→ Required work: Comb through the entries for "forward" and pull out each line that holds it.

Saved data entries
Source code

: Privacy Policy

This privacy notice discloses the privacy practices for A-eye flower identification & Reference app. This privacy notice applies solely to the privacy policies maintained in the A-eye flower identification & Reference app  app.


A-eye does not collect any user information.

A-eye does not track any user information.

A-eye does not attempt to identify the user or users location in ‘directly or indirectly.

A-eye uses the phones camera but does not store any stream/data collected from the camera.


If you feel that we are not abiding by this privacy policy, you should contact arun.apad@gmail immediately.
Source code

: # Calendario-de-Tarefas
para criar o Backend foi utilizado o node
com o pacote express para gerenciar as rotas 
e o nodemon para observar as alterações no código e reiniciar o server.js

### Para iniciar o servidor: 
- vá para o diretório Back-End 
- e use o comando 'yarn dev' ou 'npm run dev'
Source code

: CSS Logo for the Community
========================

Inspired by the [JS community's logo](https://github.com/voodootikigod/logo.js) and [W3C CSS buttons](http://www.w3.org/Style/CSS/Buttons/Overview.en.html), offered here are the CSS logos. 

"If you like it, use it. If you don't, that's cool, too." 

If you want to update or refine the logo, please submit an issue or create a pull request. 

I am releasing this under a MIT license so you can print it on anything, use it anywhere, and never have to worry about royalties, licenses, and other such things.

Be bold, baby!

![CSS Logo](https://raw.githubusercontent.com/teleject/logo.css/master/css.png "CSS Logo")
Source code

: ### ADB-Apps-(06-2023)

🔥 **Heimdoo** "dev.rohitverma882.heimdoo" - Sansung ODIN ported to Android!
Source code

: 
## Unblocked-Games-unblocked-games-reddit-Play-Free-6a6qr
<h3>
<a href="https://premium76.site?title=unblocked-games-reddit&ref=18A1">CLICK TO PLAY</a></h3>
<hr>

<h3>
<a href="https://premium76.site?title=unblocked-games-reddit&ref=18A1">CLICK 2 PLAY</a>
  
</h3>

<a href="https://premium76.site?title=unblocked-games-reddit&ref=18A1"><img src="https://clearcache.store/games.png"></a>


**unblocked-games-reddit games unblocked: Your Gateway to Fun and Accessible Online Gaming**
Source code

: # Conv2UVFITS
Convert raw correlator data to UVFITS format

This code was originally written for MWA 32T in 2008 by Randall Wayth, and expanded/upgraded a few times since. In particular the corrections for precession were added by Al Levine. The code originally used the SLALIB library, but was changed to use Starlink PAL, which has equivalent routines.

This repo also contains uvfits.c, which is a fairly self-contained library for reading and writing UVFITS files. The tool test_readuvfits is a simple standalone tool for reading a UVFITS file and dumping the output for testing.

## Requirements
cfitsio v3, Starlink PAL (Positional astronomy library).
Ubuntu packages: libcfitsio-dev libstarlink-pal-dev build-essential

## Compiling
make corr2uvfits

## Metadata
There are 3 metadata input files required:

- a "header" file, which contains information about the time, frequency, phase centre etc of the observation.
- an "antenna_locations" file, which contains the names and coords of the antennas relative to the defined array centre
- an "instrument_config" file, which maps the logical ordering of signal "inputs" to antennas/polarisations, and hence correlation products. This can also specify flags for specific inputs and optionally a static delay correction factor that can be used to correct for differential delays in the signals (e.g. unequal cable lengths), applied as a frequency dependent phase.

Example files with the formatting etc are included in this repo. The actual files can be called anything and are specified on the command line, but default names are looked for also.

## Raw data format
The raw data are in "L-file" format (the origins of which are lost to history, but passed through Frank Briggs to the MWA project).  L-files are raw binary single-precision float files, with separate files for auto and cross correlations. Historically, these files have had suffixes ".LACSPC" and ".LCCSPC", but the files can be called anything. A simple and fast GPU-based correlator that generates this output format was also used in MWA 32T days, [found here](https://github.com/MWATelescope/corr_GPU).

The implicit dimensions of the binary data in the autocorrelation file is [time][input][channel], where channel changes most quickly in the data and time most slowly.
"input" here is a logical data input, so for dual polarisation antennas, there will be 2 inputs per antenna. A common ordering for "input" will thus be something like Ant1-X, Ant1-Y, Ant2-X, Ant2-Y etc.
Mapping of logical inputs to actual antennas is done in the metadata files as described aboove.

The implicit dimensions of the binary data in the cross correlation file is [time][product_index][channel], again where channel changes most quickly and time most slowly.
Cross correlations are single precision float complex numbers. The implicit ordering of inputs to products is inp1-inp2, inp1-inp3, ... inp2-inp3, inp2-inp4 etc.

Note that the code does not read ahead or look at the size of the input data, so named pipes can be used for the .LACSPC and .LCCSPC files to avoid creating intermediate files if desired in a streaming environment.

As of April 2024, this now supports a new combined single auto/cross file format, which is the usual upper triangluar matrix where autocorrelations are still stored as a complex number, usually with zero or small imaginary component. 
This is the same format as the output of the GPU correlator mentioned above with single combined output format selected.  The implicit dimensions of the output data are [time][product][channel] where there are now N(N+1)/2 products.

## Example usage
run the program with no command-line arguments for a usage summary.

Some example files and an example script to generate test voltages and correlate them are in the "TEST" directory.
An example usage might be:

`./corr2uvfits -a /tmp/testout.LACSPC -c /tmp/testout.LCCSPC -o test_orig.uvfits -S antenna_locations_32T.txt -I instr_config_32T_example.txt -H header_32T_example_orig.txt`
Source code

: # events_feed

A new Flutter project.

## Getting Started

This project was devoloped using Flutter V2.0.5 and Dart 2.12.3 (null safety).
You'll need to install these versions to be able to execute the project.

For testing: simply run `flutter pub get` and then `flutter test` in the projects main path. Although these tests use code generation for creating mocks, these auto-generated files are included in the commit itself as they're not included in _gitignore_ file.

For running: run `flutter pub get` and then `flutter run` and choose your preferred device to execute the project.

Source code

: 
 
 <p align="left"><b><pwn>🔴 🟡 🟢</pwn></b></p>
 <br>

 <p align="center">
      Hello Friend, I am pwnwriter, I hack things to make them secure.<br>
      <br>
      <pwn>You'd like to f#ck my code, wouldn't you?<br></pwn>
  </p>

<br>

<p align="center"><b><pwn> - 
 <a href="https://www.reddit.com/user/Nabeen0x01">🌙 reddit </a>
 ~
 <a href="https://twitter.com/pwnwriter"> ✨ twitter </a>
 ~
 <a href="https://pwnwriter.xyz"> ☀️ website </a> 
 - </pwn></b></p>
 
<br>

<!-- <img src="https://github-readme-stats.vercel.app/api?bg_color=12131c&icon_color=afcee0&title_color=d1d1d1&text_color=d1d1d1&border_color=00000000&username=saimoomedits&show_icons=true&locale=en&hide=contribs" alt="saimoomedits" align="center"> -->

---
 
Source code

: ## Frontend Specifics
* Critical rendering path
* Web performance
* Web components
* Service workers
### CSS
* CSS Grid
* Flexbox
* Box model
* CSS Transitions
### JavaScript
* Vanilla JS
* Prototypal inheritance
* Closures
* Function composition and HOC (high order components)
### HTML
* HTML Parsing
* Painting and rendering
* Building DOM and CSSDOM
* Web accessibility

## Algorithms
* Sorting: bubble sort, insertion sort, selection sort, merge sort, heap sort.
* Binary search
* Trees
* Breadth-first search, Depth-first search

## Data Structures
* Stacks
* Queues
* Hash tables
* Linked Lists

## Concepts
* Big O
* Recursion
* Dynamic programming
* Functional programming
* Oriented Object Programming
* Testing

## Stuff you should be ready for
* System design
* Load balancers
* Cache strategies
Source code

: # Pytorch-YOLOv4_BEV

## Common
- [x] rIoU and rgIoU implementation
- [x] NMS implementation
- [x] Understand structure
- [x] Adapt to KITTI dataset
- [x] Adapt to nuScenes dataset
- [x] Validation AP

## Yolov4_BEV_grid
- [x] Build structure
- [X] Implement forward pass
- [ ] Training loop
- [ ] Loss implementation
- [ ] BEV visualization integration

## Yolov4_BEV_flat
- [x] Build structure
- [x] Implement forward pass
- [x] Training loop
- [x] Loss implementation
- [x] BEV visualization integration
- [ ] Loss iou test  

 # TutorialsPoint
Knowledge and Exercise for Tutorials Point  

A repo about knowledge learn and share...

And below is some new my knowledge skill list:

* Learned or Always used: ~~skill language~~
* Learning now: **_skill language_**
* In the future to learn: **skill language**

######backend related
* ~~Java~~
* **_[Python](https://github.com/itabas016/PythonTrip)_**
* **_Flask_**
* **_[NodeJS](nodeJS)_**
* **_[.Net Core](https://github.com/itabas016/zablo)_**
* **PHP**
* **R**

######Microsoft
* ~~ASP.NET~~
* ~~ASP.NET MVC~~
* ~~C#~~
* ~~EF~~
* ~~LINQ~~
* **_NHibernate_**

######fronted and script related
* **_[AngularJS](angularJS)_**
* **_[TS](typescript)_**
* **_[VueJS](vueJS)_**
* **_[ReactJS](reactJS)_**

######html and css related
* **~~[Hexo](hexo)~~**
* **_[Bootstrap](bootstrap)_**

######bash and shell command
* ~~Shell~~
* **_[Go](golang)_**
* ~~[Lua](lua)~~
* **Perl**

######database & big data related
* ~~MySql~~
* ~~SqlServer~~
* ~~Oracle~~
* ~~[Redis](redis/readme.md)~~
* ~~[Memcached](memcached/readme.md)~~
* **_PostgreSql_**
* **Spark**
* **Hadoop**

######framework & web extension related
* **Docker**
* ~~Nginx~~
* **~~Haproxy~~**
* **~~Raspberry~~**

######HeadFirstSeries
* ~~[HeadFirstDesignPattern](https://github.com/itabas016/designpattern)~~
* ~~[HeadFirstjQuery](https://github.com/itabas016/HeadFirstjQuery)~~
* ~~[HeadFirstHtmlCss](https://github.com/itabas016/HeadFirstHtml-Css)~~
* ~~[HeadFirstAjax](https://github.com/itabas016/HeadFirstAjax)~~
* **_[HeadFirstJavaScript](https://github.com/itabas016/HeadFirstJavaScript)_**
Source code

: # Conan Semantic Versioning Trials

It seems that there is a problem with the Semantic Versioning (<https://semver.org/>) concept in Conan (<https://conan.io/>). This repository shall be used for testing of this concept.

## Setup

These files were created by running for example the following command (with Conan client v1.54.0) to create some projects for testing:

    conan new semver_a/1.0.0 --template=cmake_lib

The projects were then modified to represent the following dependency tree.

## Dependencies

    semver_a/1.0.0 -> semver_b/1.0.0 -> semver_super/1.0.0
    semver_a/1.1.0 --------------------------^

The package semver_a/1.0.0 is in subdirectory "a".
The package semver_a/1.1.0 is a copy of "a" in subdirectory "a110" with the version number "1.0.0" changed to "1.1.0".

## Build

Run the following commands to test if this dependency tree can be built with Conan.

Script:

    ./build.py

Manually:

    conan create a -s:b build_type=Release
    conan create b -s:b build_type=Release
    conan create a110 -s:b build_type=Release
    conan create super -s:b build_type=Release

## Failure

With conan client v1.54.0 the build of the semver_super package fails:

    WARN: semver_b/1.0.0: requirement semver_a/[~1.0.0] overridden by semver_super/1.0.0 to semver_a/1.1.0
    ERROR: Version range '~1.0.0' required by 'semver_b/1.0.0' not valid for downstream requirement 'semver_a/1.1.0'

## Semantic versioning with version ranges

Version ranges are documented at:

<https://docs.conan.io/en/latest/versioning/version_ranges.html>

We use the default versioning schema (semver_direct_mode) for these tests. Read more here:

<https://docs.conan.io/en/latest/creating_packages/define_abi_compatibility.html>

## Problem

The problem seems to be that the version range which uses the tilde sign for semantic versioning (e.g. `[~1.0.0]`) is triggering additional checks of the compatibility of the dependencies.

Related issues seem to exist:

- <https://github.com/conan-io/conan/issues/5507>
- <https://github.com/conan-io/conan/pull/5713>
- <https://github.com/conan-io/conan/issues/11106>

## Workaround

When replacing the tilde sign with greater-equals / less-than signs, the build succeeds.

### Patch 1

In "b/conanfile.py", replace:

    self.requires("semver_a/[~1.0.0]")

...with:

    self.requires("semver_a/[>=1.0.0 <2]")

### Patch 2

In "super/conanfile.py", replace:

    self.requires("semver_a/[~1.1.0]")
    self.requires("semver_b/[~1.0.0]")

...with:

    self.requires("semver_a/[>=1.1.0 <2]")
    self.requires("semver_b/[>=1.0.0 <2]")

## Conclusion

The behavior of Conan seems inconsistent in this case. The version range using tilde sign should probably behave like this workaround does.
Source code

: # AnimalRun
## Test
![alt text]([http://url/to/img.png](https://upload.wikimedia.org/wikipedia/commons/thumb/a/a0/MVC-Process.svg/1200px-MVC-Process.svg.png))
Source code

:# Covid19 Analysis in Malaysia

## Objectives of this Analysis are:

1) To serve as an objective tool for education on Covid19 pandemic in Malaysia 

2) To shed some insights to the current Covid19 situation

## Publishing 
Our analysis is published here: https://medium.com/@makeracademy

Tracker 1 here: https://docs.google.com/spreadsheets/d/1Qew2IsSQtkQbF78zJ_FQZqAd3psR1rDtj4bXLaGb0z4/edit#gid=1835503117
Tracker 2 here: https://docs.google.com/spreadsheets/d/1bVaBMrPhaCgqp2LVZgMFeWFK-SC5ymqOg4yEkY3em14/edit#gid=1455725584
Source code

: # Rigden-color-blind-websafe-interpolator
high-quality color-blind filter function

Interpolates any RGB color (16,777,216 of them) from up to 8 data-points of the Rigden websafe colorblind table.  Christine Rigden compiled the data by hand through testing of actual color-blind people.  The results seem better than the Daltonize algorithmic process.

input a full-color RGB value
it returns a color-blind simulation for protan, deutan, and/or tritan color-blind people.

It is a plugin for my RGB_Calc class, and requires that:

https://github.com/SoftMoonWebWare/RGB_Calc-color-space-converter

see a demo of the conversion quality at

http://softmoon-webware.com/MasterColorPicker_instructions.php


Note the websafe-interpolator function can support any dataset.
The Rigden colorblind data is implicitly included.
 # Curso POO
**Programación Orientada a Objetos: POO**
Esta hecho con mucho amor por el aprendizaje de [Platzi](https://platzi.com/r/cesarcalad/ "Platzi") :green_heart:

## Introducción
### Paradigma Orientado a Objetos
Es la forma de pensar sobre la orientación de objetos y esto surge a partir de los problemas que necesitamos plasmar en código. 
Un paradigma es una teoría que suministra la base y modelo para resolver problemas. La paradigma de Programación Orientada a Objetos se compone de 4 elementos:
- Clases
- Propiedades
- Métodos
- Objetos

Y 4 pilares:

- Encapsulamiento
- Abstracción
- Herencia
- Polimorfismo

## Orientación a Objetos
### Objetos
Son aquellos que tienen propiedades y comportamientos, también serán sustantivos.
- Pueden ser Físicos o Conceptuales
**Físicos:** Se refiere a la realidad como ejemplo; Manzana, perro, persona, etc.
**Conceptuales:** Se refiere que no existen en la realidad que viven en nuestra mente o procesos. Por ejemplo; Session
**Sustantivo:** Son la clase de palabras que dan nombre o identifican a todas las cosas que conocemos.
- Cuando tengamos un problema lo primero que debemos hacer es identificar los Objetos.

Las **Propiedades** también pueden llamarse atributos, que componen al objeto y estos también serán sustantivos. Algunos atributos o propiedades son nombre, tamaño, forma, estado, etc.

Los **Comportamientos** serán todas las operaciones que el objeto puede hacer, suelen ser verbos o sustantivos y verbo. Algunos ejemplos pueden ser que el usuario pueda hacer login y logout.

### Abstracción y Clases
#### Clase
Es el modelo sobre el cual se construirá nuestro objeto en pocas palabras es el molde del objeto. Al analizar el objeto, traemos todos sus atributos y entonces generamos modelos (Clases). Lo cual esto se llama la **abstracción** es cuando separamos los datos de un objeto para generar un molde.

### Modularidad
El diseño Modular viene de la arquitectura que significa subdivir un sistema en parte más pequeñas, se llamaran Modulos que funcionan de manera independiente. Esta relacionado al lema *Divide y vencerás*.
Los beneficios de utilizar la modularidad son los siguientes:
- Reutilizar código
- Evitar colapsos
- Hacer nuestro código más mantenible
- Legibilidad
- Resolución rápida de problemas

→ Solved exercise:
- [X] Implement forward pass
- [x] Implement forward pass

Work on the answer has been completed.